First, the Piggy and XPath search engines “select” different things. XPath patterns select a list of nodes or attributes in the frontier of a tree. Piggy patterns find a partial subtree of nodes, selecting all nodes found in the pattern. Second, Piggy extends the notion an expression into a pass, which is an order list of expressions to match in the AST. After matching and selecting nodes, further nodes in the tree are considered. However unlike XPath, the pattern matching engine eliminates further matches from that root of the matching sub-tree. In this regard, Piggy patterns are more like “visitor patterns”, but should be extended for “listener patterns” (8), so as to be used in symbol table construction.

XPath and Piggy pattern syntax comparison

XPath Piggy Description
bookstore ( bookstore ) Selects all nodes with the name “bookstore”
/bookstore no equivalent; you must use an explicit top-level node name with Kleene star Selects the root element bookstore
//book (* book *) Selects all book elements no matter where they are in the document
bookstore//book ( bookstore (* book *) ) Selects all book elements that are descendant of the bookstore element, no matter where they are under the bookstore element
//@lang (* lang=* *) 

Note: Piggy cannot select attributes of an AST, only the nodes themselves. However, it is possible to find nodes with specific attribute values (see below), or nodes missing a particular attribute.

XPath: Selects all attributes that are named lang.

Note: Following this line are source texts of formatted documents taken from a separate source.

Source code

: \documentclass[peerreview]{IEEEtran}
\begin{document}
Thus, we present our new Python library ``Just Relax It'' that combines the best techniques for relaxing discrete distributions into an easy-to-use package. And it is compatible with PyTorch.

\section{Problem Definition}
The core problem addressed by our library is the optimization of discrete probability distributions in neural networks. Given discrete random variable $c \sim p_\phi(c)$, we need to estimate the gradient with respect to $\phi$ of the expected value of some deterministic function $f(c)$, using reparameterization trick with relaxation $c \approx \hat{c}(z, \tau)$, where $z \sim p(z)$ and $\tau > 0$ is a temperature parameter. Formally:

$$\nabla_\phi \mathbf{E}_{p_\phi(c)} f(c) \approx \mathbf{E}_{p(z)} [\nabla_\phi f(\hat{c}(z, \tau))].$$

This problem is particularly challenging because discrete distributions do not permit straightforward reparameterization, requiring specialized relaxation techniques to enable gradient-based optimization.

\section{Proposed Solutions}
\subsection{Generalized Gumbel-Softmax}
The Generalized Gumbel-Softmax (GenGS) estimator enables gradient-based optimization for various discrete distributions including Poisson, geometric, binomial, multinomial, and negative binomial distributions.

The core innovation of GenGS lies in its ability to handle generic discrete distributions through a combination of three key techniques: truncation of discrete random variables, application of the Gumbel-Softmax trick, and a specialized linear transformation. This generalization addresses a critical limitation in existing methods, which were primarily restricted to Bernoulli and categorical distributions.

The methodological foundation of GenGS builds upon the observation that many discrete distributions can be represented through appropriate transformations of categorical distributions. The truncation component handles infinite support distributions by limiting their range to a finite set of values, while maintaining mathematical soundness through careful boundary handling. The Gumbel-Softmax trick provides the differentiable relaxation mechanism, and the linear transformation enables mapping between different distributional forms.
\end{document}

Piggy: selects the NODES of the AST that have an attribute lang with any name.
//title[@lang] (* title lang=* *) Selects all the title elements that have an attribute named lang.
//title[@lang=’en’] (* title lang=”en” *) Selects all the title elements that have a “lang” attribute with a value of “en”
/bookstore/book[price>35.00]/title No numeric comparison (>) in Piggy, everything is a string. Expressions are RegEx patterns Selects all the title elements of the book elements of the bookstore element that have a price element with a value greater than 35.00
//book/title | //book/price (% (* book (title) *) | (* book (price) *) %) Selects all the title AND price elements of all book elements

A few other notes. I’ve found the language used to describe “nodes” confusing in XPath. According to the XPath Spec (9), tutorials and Wikipedia page on XPath, XPath is a notation for selecting “nodes”, including “attribute nodes”. But you should be clear: XML never uses the word “node” within the spec (10) for elements, let alone elements. An attribute in XPath sense of the term is an XML element that contains character content; a node in XPath world is an XML element that contains other XML elements in the content section of an XML element. In Piggy, attributes are not “nodes”. A “node” is an aggregate that can contain “attributes”, which is more akin to XML attributes.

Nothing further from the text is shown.